Exercise inputs:
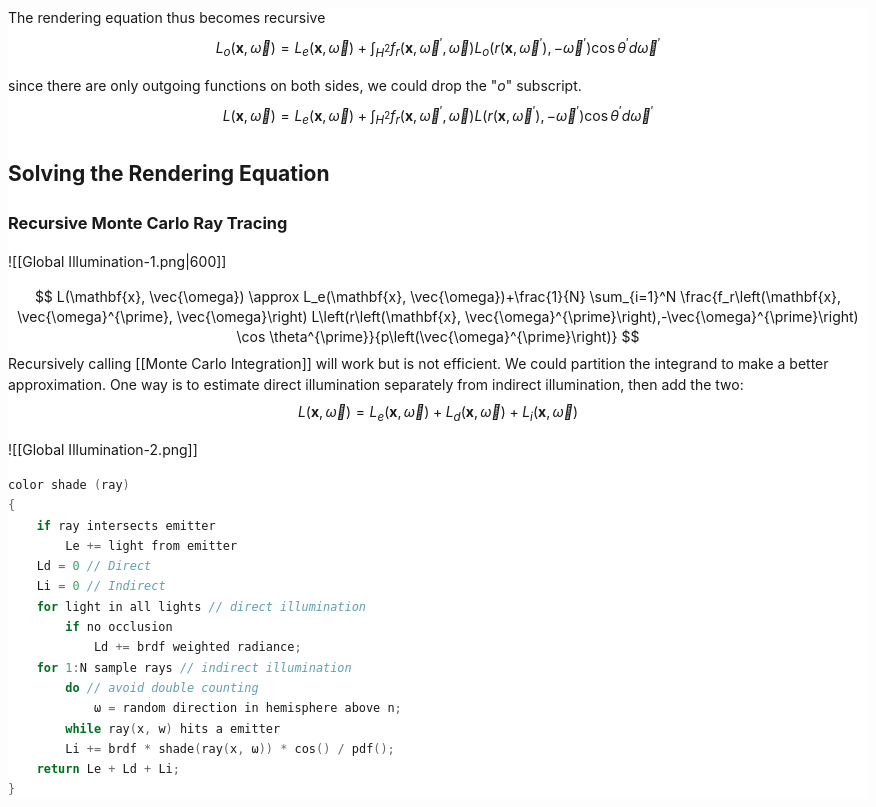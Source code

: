 The rendering equation thus becomes recursive
$$
L_{o}(\mathbf{x}, \vec{\omega})=L_e(\mathbf{x}, \vec{\omega})+\int_{H^2} f_r\left(\mathbf{x}, \vec{\omega}^{\prime}, \vec{\omega}\right) L_{o}\left(r\left(\mathbf{x}, \vec{\omega}^{\prime}\right),-\vec{\omega}^{\prime}\right) \cos \theta^{\prime} d \vec{\omega}^{\prime}
$$

since there are only outgoing functions on both sides, we could drop the "$o$" subscript.
$$
L(\mathbf{x}, \vec{\omega})=L_e(\mathbf{x}, \vec{\omega})+\int_{H^2} f_r\left(\mathbf{x}, \vec{\omega}^{\prime}, \vec{\omega}\right) L\left(r\left(\mathbf{x}, \vec{\omega}^{\prime}\right),-\vec{\omega}^{\prime}\right) \cos \theta^{\prime} d \vec{\omega}^{\prime}
$$

## Solving the Rendering Equation
### Recursive Monte Carlo Ray Tracing
![[Global Illumination-1.png|600]]

$$
L(\mathbf{x}, \vec{\omega}) \approx L_e(\mathbf{x}, \vec{\omega})+\frac{1}{N} \sum_{i=1}^N \frac{f_r\left(\mathbf{x}, \vec{\omega}^{\prime}, \vec{\omega}\right) L\left(r\left(\mathbf{x}, \vec{\omega}^{\prime}\right),-\vec{\omega}^{\prime}\right) \cos \theta^{\prime}}{p\left(\vec{\omega}^{\prime}\right)}
$$
Recursively calling [[Monte Carlo Integration]] will work but is not efficient. We could partition the integrand to make a better approximation. One way is to estimate direct illumination separately from indirect illumination, then add the two:
$$
L(\mathbf{x},\vec{\omega}) = L_{e}(\mathbf{x},\vec{\omega}) + L_{d}(\mathbf{x}, \vec{\omega}) + L_{i}(\mathbf{x}, \vec{\omega})
$$

![[Global Illumination-2.png]]

```cpp
color shade (ray) 
{ 
	if ray intersects emitter
		Le += light from emitter
	Ld = 0 // Direct 
	Li = 0 // Indirect
	for light in all lights // direct illumination 
		if no occlusion
			Ld += brdf weighted radiance; 
	for 1:N sample rays // indirect illumination 
		do // avoid double counting
			ω = random direction in hemisphere above n;
		while ray(x, w) hits a emitter
		Li += brdf * shade(ray(x, ω)) * cos() / pdf(); 
	return Le + Ld + Li; 
}
```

Your objective:
Your job is to repeat the data exactly, leaving each picture out.

Response area:
Source code

: The rendering equation thus becomes recursive
$$
L_{o}(\mathbf{x}, \vec{\omega})=L_e(\mathbf{x}, \vec{\omega})+\int_{H^2} f_r\left(\mathbf{x}, \vec{\omega}^{\prime}, \vec{\omega}\right) L_{o}\left(r\left(\mathbf{x}, \vec{\omega}^{\prime}\right),-\vec{\omega}^{\prime}\right) \cos \theta^{\prime} d \vec{\omega}^{\prime}
$$

since there are only outgoing functions on both sides, we could drop the "$o$" subscript.
$$
L(\mathbf{x}, \vec{\omega})=L_e(\mathbf{x}, \vec{\omega})+\int_{H^2} f_r\left(\mathbf{x}, \vec{\omega}^{\prime}, \vec{\omega}\right) L\left(r\left(\mathbf{x}, \vec{\omega}^{\prime}\right),-\vec{\omega}^{\prime}\right) \cos \theta^{\prime} d \vec{\omega}^{\prime}
$$

## Solving the Rendering Equation
### Recursive Monte Carlo Ray Tracing
![[Global Illumination-1.png|600]]

$$
L(\mathbf{x}, \vec{\omega}) \approx L_e(\mathbf{x}, \vec{\omega})+\frac{1}{N} \sum_{i=1}^N \frac{f_r\left(\mathbf{x}, \vec{\omega}^{\prime}, \vec{\omega}\right) L\left(r\left(\mathbf{x}, \vec{\omega}^{\prime}\right),-\vec{\omega}^{\prime}\right) \cos \theta^{\prime}}{p\left(\vec{\omega}^{\prime}\right)}
$$
Recursively calling [[Monte Carlo Integration]] will work but is not efficient. We could partition the integrand to make a better approximation. One way is to estimate direct illumination separately from indirect illumination, then add the two:
$$
L(\mathbf{x},\vec{\omega}) = L_{e}(\mathbf{x},\vec{\omega}) + L_{d}(\mathbf{x}, \vec{\omega}) + L_{i}(\mathbf{x}, \vec{\omega})
$$

![[Global Illumination-2.png]]

```cpp
color shade (ray) 
{ 
	if ray intersects emitter
		Le += light from emitter
	Ld = 0 // Direct 
	Li = 0 // Indirect
	for light in all lights // direct illumination 
		if no occlusion
			Ld += brdf weighted radiance; 
	for 1:N sample rays // indirect illumination 
		do // avoid double counting
			ω = random direction in hemisphere above n;
		while ray(x, w) hits a emitter
		Li += brdf * shade(ray(x, ω)) * cos() / pdf(); 
	return Le + Ld + Li; 
}
```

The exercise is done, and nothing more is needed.